Instant messaging, chat rooms and other innovations are revolutionizing the way classes are taught. For example, with wireless Internet hookup, students can use their laptops in class, contributing to discussions with rapid Internet research. Online lectures enable students to log on from their dorm rooms and listen to lectures multiple times to catch material they may have missed. For professors, the advantage of this form of delivery is obvious: They don’t have to prepare lectures according to a class schedule but instead can record a series of lectures in one sitting, then post them to a class website for students to access at the appropriate time. Until recently, online lectures had the disadvantage of preventing students from posing real-time questions of their professors; they had to wait until faculty office hours, which often conflict with other classes or obligations. But now, programs such as Quizdom© and eInstruction™ allow interactive lectures in which professors can gauge immediately how well a class understands a particular topic.

A study conducted at Northeastern University examined other options, as well, including using e-mail and instant messaging to complement traditional face-to-face office hours. Through e-office hours, students were given set periods when they could interact electronically with a teaching assistant, asking questions related to homework or exam preparation. Most students were drawn to the idea. Their participation in office hours increased significantly, with the majority in the study taking part in e-office hours at some point during the semester. Instant messaging, in particular, had a major impact. Facilitating fluid conversations between students and instructors, it became a highlight of the e-office hours. While not used for this study, chat rooms offer a tool that is potentially even more useful. An instructor can open a dedicated room to allow students to join in a conversation. Those who join late can scroll through the conversation to see if a question has already been raised. This win-win situation frees instructors from the burden of covering the same issue multiple times, while students can find out quickly if their query has been addressed.

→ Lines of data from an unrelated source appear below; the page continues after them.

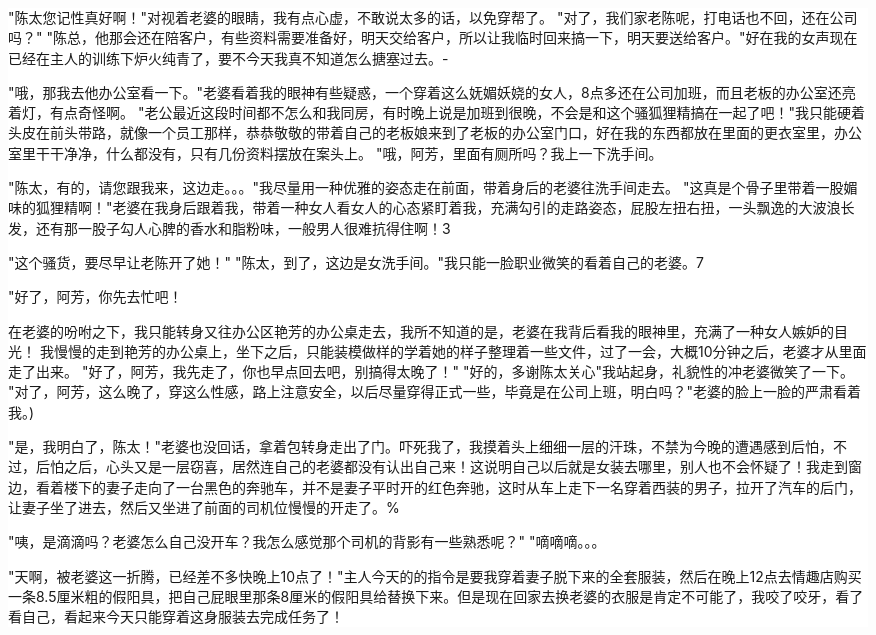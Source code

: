 
"陈太您记性真好啊！"对视着老婆的眼睛，我有点心虚，不敢说太多的话，以免穿帮了。 "对了，我们家老陈呢，打电话也不回，还在公司吗？" "陈总，他那会还在陪客户，有些资料需要准备好，明天交给客户，所以让我临时回来搞一下，明天要送给客户。"好在我的女声现在已经在主人的训练下炉火纯青了，要不今天我真不知道怎么搪塞过去。-



"哦，那我去他办公室看一下。"老婆看着我的眼神有些疑惑，一个穿着这么妩媚妖娆的女人，8点多还在公司加班，而且老板的办公室还亮着灯，有点奇怪啊。 "老公最近这段时间都不怎么和我同房，有时晚上说是加班到很晚，不会是和这个骚狐狸精搞在一起了吧！"我只能硬着头皮在前头带路，就像一个员工那样，恭恭敬敬的带着自己的老板娘来到了老板的办公室门口，好在我的东西都放在里面的更衣室里，办公室里干干净净，什么都没有，只有几份资料摆放在案头上。 "哦，阿芳，里面有厕所吗？我上一下洗手间。



"陈太，有的，请您跟我来，这边走。。。"我尽量用一种优雅的姿态走在前面，带着身后的老婆往洗手间走去。 "这真是个骨子里带着一股媚味的狐狸精啊！"老婆在我身后跟着我，带着一种女人看女人的心态紧盯着我，充满勾引的走路姿态，屁股左扭右扭，一头飘逸的大波浪长发，还有那一股子勾人心脾的香水和脂粉味，一般男人很难抗得住啊！3

"这个骚货，要尽早让老陈开了她！" "陈太，到了，这边是女洗手间。"我只能一脸职业微笑的看着自己的老婆。7

"好了，阿芳，你先去忙吧！



在老婆的吩咐之下，我只能转身又往办公区艳芳的办公桌走去，我所不知道的是，老婆在我背后看我的眼神里，充满了一种女人嫉妒的目光！ 我慢慢的走到艳芳的办公桌上，坐下之后，只能装模做样的学着她的样子整理着一些文件，过了一会，大概10分钟之后，老婆才从里面走了出来。 "好了，阿芳，我先走了，你也早点回去吧，别搞得太晚了！" "好的，多谢陈太关心"我站起身，礼貌性的冲老婆微笑了一下。 "对了，阿芳，这么晚了，穿这么性感，路上注意安全，以后尽量穿得正式一些，毕竟是在公司上班，明白吗？"老婆的脸上一脸的严肃看着我。)



"是，我明白了，陈太！"老婆也没回话，拿着包转身走出了门。吓死我了，我摸着头上细细一层的汗珠，不禁为今晚的遭遇感到后怕，不过，后怕之后，心头又是一层窃喜，居然连自己的老婆都没有认出自己来！这说明自己以后就是女装去哪里，别人也不会怀疑了！我走到窗边，看着楼下的妻子走向了一台黑色的奔驰车，并不是妻子平时开的红色奔驰，这时从车上走下一名穿着西装的男子，拉开了汽车的后门，让妻子坐了进去，然后又坐进了前面的司机位慢慢的开走了。%



"咦，是滴滴吗？老婆怎么自己没开车？我怎么感觉那个司机的背影有一些熟悉呢？" "嘀嘀嘀。。。



"天啊，被老婆这一折腾，已经差不多快晚上10点了！"主人今天的的指令是要我穿着妻子脱下来的全套服装，然后在晚上12点去情趣店购买一条8.5厘米粗的假阳具，把自己屁眼里那条8厘米的假阳具给替换下来。但是现在回家去换老婆的衣服是肯定不可能了，我咬了咬牙，看了看自己，看起来今天只能穿着这身服装去完成任务了！


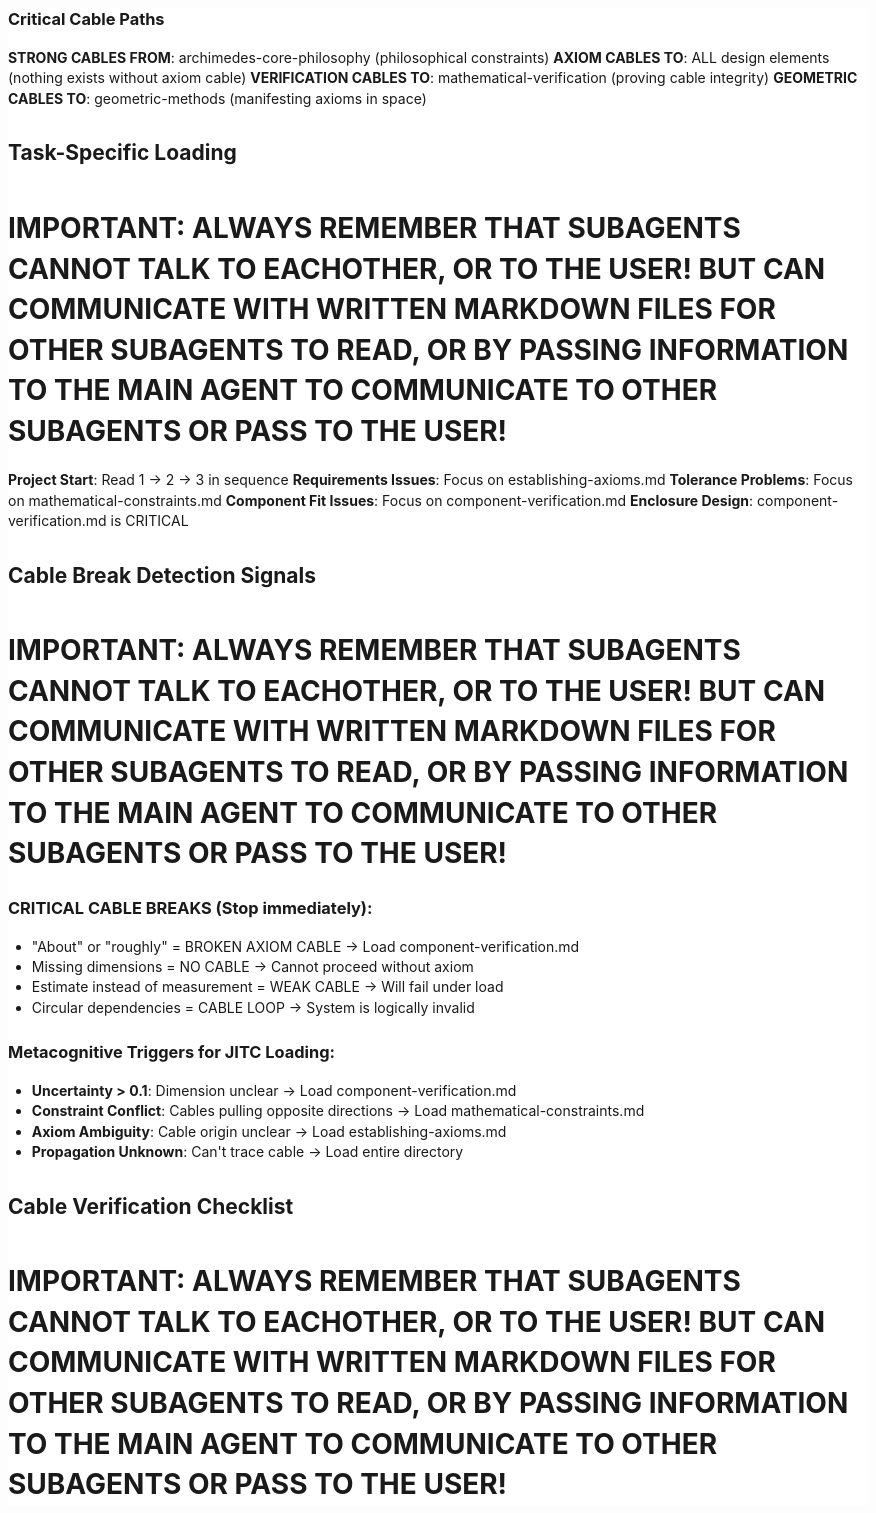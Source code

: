 ### Critical Cable Paths
**STRONG CABLES FROM**: archimedes-core-philosophy (philosophical constraints)
**AXIOM CABLES TO**: ALL design elements (nothing exists without axiom cable)
**VERIFICATION CABLES TO**: mathematical-verification (proving cable integrity)
**GEOMETRIC CABLES TO**: geometric-methods (manifesting axioms in space)

## Task-Specific Loading

# IMPORTANT: ALWAYS REMEMBER THAT SUBAGENTS CANNOT TALK TO EACHOTHER, OR TO THE USER! BUT CAN COMMUNICATE WITH WRITTEN MARKDOWN FILES FOR OTHER SUBAGENTS TO READ, OR BY PASSING INFORMATION TO THE MAIN AGENT TO COMMUNICATE TO OTHER SUBAGENTS OR PASS TO THE USER!


**Project Start**: Read 1 → 2 → 3 in sequence
**Requirements Issues**: Focus on establishing-axioms.md
**Tolerance Problems**: Focus on mathematical-constraints.md
**Component Fit Issues**: Focus on component-verification.md
**Enclosure Design**: component-verification.md is CRITICAL

## Cable Break Detection Signals

# IMPORTANT: ALWAYS REMEMBER THAT SUBAGENTS CANNOT TALK TO EACHOTHER, OR TO THE USER! BUT CAN COMMUNICATE WITH WRITTEN MARKDOWN FILES FOR OTHER SUBAGENTS TO READ, OR BY PASSING INFORMATION TO THE MAIN AGENT TO COMMUNICATE TO OTHER SUBAGENTS OR PASS TO THE USER!


### CRITICAL CABLE BREAKS (Stop immediately):
- "About" or "roughly" = BROKEN AXIOM CABLE → Load component-verification.md
- Missing dimensions = NO CABLE → Cannot proceed without axiom
- Estimate instead of measurement = WEAK CABLE → Will fail under load
- Circular dependencies = CABLE LOOP → System is logically invalid

### Metacognitive Triggers for JITC Loading:
- **Uncertainty > 0.1**: Dimension unclear → Load component-verification.md
- **Constraint Conflict**: Cables pulling opposite directions → Load mathematical-constraints.md  
- **Axiom Ambiguity**: Cable origin unclear → Load establishing-axioms.md
- **Propagation Unknown**: Can't trace cable → Load entire directory

## Cable Verification Checklist

# IMPORTANT: ALWAYS REMEMBER THAT SUBAGENTS CANNOT TALK TO EACHOTHER, OR TO THE USER! BUT CAN COMMUNICATE WITH WRITTEN MARKDOWN FILES FOR OTHER SUBAGENTS TO READ, OR BY PASSING INFORMATION TO THE MAIN AGENT TO COMMUNICATE TO OTHER SUBAGENTS OR PASS TO THE USER!
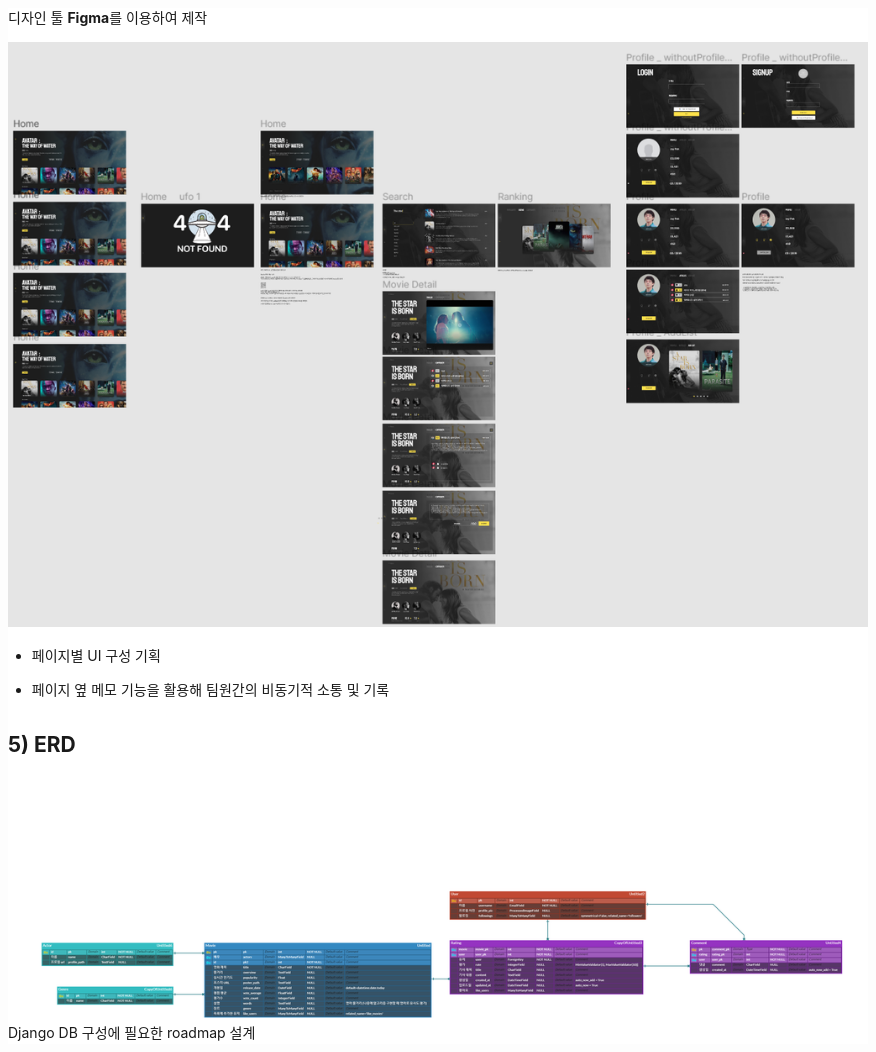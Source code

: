  디자인 툴 **Figma**를 이용하여 제작 

![image-20221123213432933](README.assets/image-20221123213432933.png)

- 페이지별 UI 구성 기획

- 페이지 옆 메모 기능을 활용해 팀원간의 비동기적 소통 및 기록



## 5) ERD

![Final_1](README.assets/Final_1.png)Django DB 구성에 필요한 roadmap 설계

Online lectures, e-mail, instant messaging and chat rooms expand communication and increase flexibility.

An obvious question is whether students learn better in these non-traditional settings. Instead of trying to make a case for or against, we should recognize that non-traditional teaching approaches enhance the learning environment. Each student has a particular learning style. Some learn better in front of a chalkboard while others may learn using non-traditional methods. Understanding students’ learning styles and creating an environment that is both efficient for the instructor and effective for the students will lead to a higher success rate in courses. Today’s technology provides a stepping stone for moving the teaching framework to the next level and making more non-traditional teaching approaches possible.

The landscape of the classroom is being transformed, with technology becoming a driving force. Students are starting to write instructional information for their classmates and to communicate electronically with companies to solicit information for group projects. These added, creative ways of learning can be particularly helpful to students who don’t fully comprehend material presented in a traditional classroom format. Testing can become more flexible, as well: Exams can be given outside the classroom, with students signing honor pledges.

As technology continues to develop, instructors will be challenged to find appropriate and useful ways to incorporate it into their teaching. Rather than resisting, instructors should seize the opportunity to expand the learning curve, as student acceptance of these new learning techniques will only increase. By not fully understanding today’s tech-savvy student, an instructor will undoubtedly miss opportunities not only to further students’ growth but also to improve his or her own teaching skills.


Reginald E. Rogers, Jr. is a fifth-year Ph.D. candidate in chemical engineering at the University of Michigan.